The invention relates to computer systems for controlling welding and controlling production processes, and can be used to control the conduct of welding work during the construction and operation of construction and repair facilities, control the performance of work on non-destructive quality control, collect primary information for subsequent use in electronic document management during the formation as-built and permissive documentation, formation and maintenance of permissive and as-built documentation in electronic form in accordance with the existing requirements of as-built documentation in terms of welding and non-destructive testing of welding quality.

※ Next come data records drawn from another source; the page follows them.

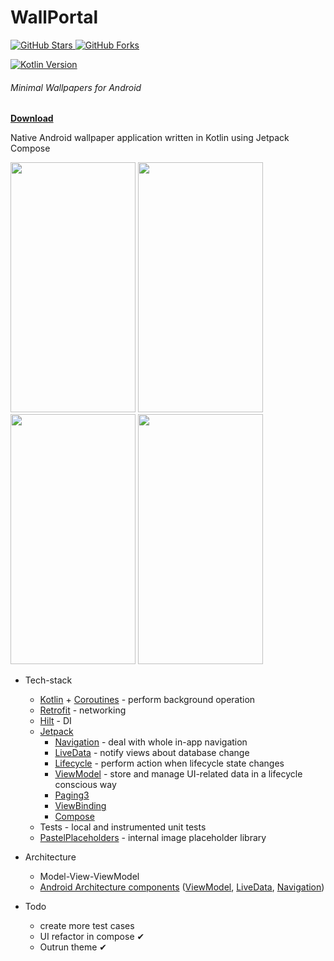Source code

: # WallPortal
 <a title="GitHub Stars" target="_blank" href="https://github.com/zedlabs/WallPortal/stargazers">
  <img alt="GitHub Stars" src="https://img.shields.io/github/stars/zedlabs/Wallportal.svg?label=Stars&style=social">
  </a>  
  
  <a title="GitHub Forks" target="_blank" href="https://github.com/zedlabs/WallPortal/network/members">
  <img alt="GitHub Forks" src="https://img.shields.io/github/forks/zedlabs/WallPortal.svg?label=Forks&style=social">
  </a>
  </br>
  
 [![Kotlin Version](https://img.shields.io/badge/Kotlin-1.4.10-blue.svg)](https://kotlinlang.org)
###### *Minimal Wallpapers for Android*
[**Download**](https://github.com/zedlabs/WallPortal/releases/download/2.0/app-release.apk)

Native Android wallpaper application written in Kotlin using Jetpack Compose

<img src="https://github.com/zedlabs/WallPortal/blob/master/screenshots/new.png" width="200" height="400">    <img src="https://github.com/zedlabs/WallPortal/blob/master/screenshots/pop.png" width="200" height="400"> <img src="https://github.com/zedlabs/WallPortal/blob/master/screenshots/detCol.png" width="200" height="400"> <img src="https://github.com/zedlabs/WallPortal/blob/master/screenshots/detExp.png" width="200" height="400"> 

* Tech-stack
    * [Kotlin](https://kotlinlang.org/) + [Coroutines](https://kotlinlang.org/docs/reference/coroutines-overview.html) - perform background operation
    * [Retrofit](https://square.github.io/retrofit/) - networking
    * [Hilt](https://github.com/google/dagger) - DI
    * [Jetpack](https://developer.android.com/jetpack)
        * [Navigation](https://developer.android.com/topic/libraries/architecture/navigation/) - deal with whole in-app navigation
        * [LiveData](https://developer.android.com/topic/libraries/architecture/livedata) - notify views about database change
        * [Lifecycle](https://developer.android.com/topic/libraries/architecture/lifecycle) - perform action when lifecycle state changes
        * [ViewModel](https://developer.android.com/topic/libraries/architecture/viewmodel) - store and manage UI-related data in a lifecycle conscious way
        * [Paging3](https://developer.android.com/jetpack/androidx/releases/paging)
        * [ViewBinding](https://developer.android.com/topic/libraries/view-binding)
        * [Compose]()
    * Tests - local and instrumented unit tests 
    * [PastelPlaceholders](https://github.com/zedlabs/pastelPlaceholders) - internal image placeholder library
* Architecture
    * Model-View-ViewModel
    * [Android Architecture components](https://developer.android.com/topic/libraries/architecture) ([ViewModel](https://developer.android.com/topic/libraries/architecture/viewmodel), [LiveData](https://developer.android.com/topic/libraries/architecture/livedata), [Navigation](https://developer.android.com/jetpack/androidx/releases/navigation))
 
 * Todo
   * create more test cases
   * UI refactor in compose ✔
   * Outrun theme ✔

The technical solution is known from the prior art [patent RU 2284885 C2. System and method providing a distributed structure of welding. IPC B23K 9/10, G05B 19/418, G06F 15/16. Copyright holder: Dze Lincoln Electric Company (US), application No. 2003125867/02 dated 01/22/2002, published: 10/10/2006 in Bull. No. 28], which includes at least one welding machine operatively connected to a network server, a network interface and a network for data exchange with at least one remote system. The remote system includes at least one remote interface for communication with the network architecture. The remote system is configured to access at least one HTTP socket to communicate with the welder over the network, download at least one application from the welder, and access at least one welding application socket via, over at least one application for exchanging information between the welding machine and the remote system. At least one application includes at least one of a welding configuration component, a welding monitoring component, and a welding control component. A method for providing a distributed welding architecture includes the steps of connecting a welding machine to a network interface. At least one socket is used to establish a network connection via a network interface with a remote system: an HTTP socket or a welding application socket, where the HTTP socket is used for communication via the Web. A welding application socket is used to exchange information between a welding machine and a remote system and provide a welding protocol for communicating with remote systems. The data structure providing the welding protocol includes at least one of the following fields: options/flags field, message sequence field, message status field, data length field, data field, server command field, server command identifier field, command arguments field server field, host field, host address field, property/method identifier field, and property/method arguments field.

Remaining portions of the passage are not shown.